A main theme relates to papers focusing on the role and use of examples in proving, including the use of counterexamples (see also Boero, 2022). Several of these papers derived from a special issue in The Journal of Mathematical Behavior (Knuth et al., 2019) that addressed students’ use of examples in proving and, in particular, ways in which example-based reasoning can be productive for students in the proving process. Knuth et al. (2019) discussed example-based reasoning as an important object of study and explored how examples can play a foundational role not only in the development and exploration of conjectures, but also in the development of proofs for the conjectures. Aricha-Metzer and Zaslavsky (2019) conducted individual interviews with secondary and undergraduate students (majoring in mathematics or mathematics-related subjects) on tasks that called for conjecturing and proving. They found a relatively strong tendency among students to use examples generically, which they associated with a productive use of examples in terms of developing a proof or a sound justification that can lead to a proof. Other studies involved an exploration of how inservice teachers interpret, understand, and use generic examples in their proving activities (Dogan & Williams-Pierce, 2021), a comparison between mathematicians and students’ example use (Lynch & Lockwood, 2019), and an exploration of structural aspects of generic examples to understand what makes them potentially opaque for learners in the domain of multiplication (Rø & Arnesen, 2020). Lew and Zazkis (2019) examined undergraduate mathematics students’ at-home work on prove-or-disprove tasks to better understand the interactions between example/counterexample generation activities as students try to prove the truth or falsity of mathematical claims.

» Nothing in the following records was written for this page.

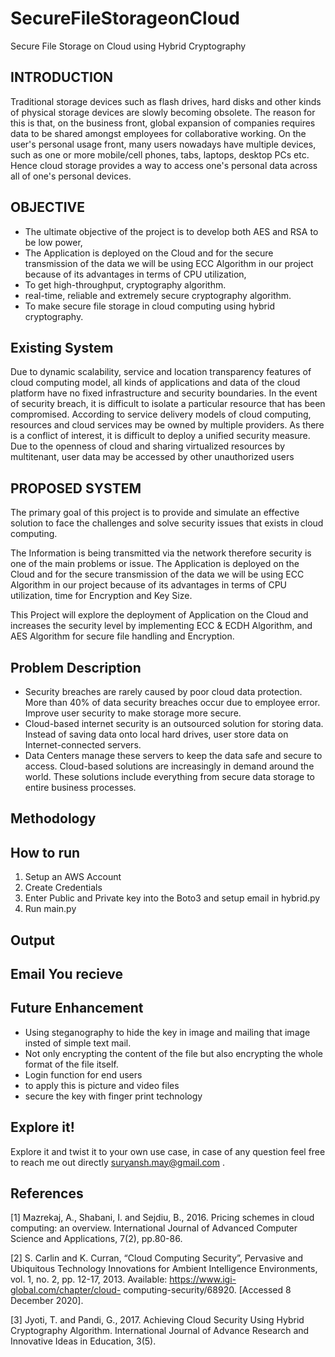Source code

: # SecureFileStorageonCloud
Secure File Storage on Cloud using Hybrid Cryptography

## INTRODUCTION       

  Traditional storage devices such as flash drives, hard disks and other kinds of physical storage devices are slowly becoming obsolete. The reason for this is that, on the business front, global expansion of companies requires data to be shared amongst employees for collaborative working. On the user's personal usage front, many users nowadays have multiple devices, such as one or more mobile/cell phones, tabs, laptops, desktop PCs etc. Hence cloud storage provides a way to access one's personal data across all of one's personal devices.     

## OBJECTIVE

- The ultimate objective of the project is to develop both AES and RSA to be low power,
- The Application is deployed on the Cloud and for the secure transmission of the data we will be using ECC Algorithm in our project because of its advantages in terms of CPU utilization, 
- To get  high-throughput, cryptography algorithm.
- real-time, reliable and extremely secure cryptography algorithm.
- To make secure file storage in cloud computing using hybrid cryptography.

## Existing System

Due to dynamic scalability, service and location transparency features of cloud computing model, all kinds of applications and data of the cloud platform have no fixed infrastructure and security boundaries. In the event of security breach, it is difficult to isolate a particular resource that has been compromised. According to service delivery models of cloud computing, resources and cloud services may be owned by multiple providers. As there is a conflict of interest, it is difficult to deploy a unified security measure. Due to the openness of cloud and sharing virtualized resources by multitenant, user data may be accessed by other unauthorized users

## PROPOSED SYSTEM
The primary goal of this project is to provide and simulate an effective solution to face the challenges and solve security issues that exists in cloud computing.

The Information is being transmitted via the network therefore security is one of the main problems or issue. The Application is deployed on the Cloud and for the secure transmission of the data we will be using ECC Algorithm in our project because of its advantages in terms of CPU utilization, time for Encryption and Key Size. 

This Project will explore the deployment of Application on the Cloud and increases the security level by implementing ECC & ECDH Algorithm, and AES Algorithm for secure file handling and Encryption.

## Problem Description

- Security breaches are rarely caused by poor cloud data protection. More than 40% of data security breaches occur due to employee error. Improve user security to make storage more secure.
- Cloud-based internet security is an outsourced solution for storing data. Instead of saving data onto local hard drives, user store data on Internet-connected servers.
- Data Centers manage these servers to keep the data safe and secure to access. Cloud-based solutions are increasingly in demand around the world. These solutions include everything from secure data storage to entire business processes.

## Methodology



## How to run

1) Setup an AWS Account
2) Create Credentials
3) Enter Public and Private key into the Boto3 and setup email in hybrid.py
4) Run main.py

## Output

## Email You recieve


## Future Enhancement

- Using steganography to hide the key in image and mailing that image insted of simple text mail.
- Not only encrypting the content of the file but also encrypting the whole format of the file itself.
- Login function for end users
- to apply this is picture and video files
- secure the key with finger print technology

## Explore it!

Explore it and twist it to your own use case, in case of any question feel free to reach me out directly suryansh.may@gmail.com .

## References

[1] Mazrekaj, A., Shabani, I. and Sejdiu, B., 2016. Pricing schemes
in   cloud  computing:  an  overview. International  Journal  of
Advanced Computer Science and Applications, 7(2), pp.80-86.

[2] S. Carlin and K. Curran, “Cloud Computing
Security”, Pervasive and Ubiquitous Technology Innovations for
Ambient Intelligence  Environments,  vol.  1,  no.  2,  pp.  12-17,
2013. Available: https://www.igi-global.com/chapter/cloud-
computing-security/68920. [Accessed 8 December 2020].

[3] Jyoti, T. and Pandi, G., 2017. Achieving Cloud Security Using
Hybrid  Cryptography   Algorithm. International  Journal  of
Advance Research and Innovative Ideas in Education, 3(5).



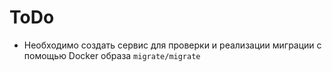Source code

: # ToDo

- Необходимо создать сервис для проверки и реализации миграции с помощью Docker образа `migrate/migrate`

Another main theme relates to papers that investigated participants’ understandings and conceptions of proof. Brown (2018) and Antonini (2019) explored issues of conviction in the context of indirect proofs. Brown employed a comparative selection of tasks to investigate undergraduate mathematics students’ views about the convincingness of indirect versus direct proofs. She found that the form of indirect proof (contraposition or contradiction) may make a difference for students and that students’ views may be more nuanced than previously considered. Antonini explored the issue of the intuitive acceptance of proof by contradiction with secondary and university students in the domain of geometry. He observed, through analysis of task-based interviews, that students can produce indirect argumentation (by starting with the assumption that a claim is false) as a compromise between proof by contradiction and the need for a more evident argument. Other studies in this area included Weber et al.’s (2022) investigation of how mathematicians use proofs to obtain conviction and certainty, Stewart and Thomas’s (2019) examination of undergraduate students’ perspectives on proof in linear algebra, Campbell et al.’s (2021) comparison of secondary students’ written and oral representations of mathematical arguments to investigate whether the two modalities portray similar understandings, Yopp et al.’s (2020) investigation of secondary students’ conceptions about the validity of a direct argument after they participated in instruction that addressed issues of constructing and critiquing arguments for a general claim, and Blanton et al.’s (2022) examination of how young learners (Grades K-1) come to construct viable mathematical arguments to justify generalizations about even and odd numbers. Finally, Davies et al. (2020) used comparative judgement to investigate undergraduate students’ proof comprehension based on students’ summaries of a given proof. This is one of the papers we identified as making also a breaking ground (methodological) contribution: it shows that comparative judgement can help produce valid and reliable assessments of the quality of students’ proof summaries, thereby offering a new way to assess proof comprehension.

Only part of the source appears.